5.9. Three-Tier Server Scheme: Development, Staging, and Production
To facilitate transfer from the development
server to the production server, the code should be free of any
server-dependent variables. This will ensure that modules and scripts
can be moved from one directory on the development machine to another
directory (possibly in a different path) on the production machine
without problems.
If two simple rules are followed, server dependencies can
be safely isolated and, as far as the code goes, effectively ignored.
First, never use the server name (since development and production
machines have different names), and second, never use explicit base
directory names in the code. Of course, the code will often need to
refer to the server name and directory names, but we can centralize
them in server-wide configuration files (as seen in a moment).

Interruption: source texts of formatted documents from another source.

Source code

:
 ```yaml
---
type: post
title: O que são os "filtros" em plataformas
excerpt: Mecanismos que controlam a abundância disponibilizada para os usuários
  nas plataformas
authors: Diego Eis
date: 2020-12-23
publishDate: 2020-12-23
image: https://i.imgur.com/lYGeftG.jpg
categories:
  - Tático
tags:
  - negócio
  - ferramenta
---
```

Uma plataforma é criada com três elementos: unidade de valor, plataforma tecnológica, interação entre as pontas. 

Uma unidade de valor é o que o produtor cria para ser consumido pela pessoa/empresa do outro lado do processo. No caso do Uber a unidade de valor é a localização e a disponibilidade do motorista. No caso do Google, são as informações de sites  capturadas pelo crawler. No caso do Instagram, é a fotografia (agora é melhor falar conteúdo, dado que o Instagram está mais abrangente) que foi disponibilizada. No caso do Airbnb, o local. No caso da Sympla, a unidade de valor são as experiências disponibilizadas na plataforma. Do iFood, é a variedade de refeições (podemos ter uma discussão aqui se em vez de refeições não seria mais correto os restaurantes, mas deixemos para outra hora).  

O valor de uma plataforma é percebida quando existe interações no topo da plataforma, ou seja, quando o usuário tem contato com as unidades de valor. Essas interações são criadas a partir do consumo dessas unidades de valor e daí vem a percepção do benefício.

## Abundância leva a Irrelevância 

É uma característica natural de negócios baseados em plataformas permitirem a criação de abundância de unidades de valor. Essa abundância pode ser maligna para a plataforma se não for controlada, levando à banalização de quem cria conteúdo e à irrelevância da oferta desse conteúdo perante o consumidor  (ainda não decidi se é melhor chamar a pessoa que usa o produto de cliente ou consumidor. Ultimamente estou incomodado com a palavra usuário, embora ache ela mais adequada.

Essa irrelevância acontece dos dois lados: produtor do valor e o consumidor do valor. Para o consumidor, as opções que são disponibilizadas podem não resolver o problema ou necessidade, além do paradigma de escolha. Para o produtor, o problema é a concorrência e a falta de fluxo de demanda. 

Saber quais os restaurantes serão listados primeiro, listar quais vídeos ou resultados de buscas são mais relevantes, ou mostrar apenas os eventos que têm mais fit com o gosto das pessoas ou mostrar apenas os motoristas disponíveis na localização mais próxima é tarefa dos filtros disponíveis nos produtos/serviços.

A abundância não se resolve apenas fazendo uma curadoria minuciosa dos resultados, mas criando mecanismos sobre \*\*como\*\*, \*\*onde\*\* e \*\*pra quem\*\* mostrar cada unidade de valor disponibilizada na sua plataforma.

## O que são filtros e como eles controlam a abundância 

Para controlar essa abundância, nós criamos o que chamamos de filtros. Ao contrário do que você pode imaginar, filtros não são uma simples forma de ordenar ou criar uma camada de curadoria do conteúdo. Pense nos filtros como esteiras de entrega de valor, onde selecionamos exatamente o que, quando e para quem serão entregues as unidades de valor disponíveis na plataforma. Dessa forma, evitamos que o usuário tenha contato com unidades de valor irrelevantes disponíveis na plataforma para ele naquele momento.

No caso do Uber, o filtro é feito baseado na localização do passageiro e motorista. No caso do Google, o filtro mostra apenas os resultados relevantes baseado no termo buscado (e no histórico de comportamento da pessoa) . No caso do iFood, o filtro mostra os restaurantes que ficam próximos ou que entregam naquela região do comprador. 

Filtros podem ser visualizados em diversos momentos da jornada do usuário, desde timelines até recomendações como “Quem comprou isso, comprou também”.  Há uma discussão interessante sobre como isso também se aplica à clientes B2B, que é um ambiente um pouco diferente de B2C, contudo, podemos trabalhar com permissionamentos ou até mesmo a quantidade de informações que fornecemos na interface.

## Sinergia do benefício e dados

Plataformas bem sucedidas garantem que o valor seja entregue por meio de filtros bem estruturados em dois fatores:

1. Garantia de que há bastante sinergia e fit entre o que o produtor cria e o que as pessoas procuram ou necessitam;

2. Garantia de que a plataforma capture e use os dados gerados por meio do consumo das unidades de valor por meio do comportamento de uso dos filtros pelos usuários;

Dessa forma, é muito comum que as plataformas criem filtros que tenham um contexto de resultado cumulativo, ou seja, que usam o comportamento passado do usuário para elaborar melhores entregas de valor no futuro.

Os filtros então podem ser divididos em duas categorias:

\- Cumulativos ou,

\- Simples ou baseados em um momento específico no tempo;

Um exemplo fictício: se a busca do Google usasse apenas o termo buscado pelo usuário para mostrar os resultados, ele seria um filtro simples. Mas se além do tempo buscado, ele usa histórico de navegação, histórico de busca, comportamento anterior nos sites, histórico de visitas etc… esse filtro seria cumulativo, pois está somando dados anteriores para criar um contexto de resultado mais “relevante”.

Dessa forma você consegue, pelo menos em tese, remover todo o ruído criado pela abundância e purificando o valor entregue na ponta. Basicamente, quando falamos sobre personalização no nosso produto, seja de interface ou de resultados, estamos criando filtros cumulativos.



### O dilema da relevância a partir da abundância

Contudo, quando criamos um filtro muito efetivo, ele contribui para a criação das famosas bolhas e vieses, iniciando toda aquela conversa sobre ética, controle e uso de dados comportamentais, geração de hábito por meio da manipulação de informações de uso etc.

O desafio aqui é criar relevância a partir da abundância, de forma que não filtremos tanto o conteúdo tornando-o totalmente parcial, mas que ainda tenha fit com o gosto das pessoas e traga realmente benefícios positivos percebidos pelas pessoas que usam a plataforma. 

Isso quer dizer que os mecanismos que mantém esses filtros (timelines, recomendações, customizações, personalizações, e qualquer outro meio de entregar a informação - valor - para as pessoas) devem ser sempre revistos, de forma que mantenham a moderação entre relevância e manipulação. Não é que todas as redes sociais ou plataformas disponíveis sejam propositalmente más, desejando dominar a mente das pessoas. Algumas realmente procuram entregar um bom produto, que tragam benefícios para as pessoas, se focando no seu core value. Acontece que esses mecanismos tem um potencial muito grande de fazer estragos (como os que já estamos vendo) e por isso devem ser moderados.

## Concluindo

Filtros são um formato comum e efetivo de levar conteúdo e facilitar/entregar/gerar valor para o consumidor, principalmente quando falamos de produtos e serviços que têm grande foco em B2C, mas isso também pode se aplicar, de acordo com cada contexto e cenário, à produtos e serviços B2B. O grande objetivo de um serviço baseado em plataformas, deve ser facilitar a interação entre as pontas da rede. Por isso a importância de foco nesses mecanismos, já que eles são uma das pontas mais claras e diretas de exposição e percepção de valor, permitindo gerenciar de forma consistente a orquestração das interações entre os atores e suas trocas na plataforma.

By trial and error, we have found that a three-tier (development,
staging, and production) scheme works best:
Development
The development tier
might include a single machine or several machines (for example, if
there are many developers and each one prefers to develop on his own
machine).
Staging
The staging
tier is generally a single machine that is basically identical to the
production machine and serves as a backup machine in case the
production machine needs an immediate replacement (for example,
during maintenance). This is the last station where the code is
staged before it is uploaded to the production machine.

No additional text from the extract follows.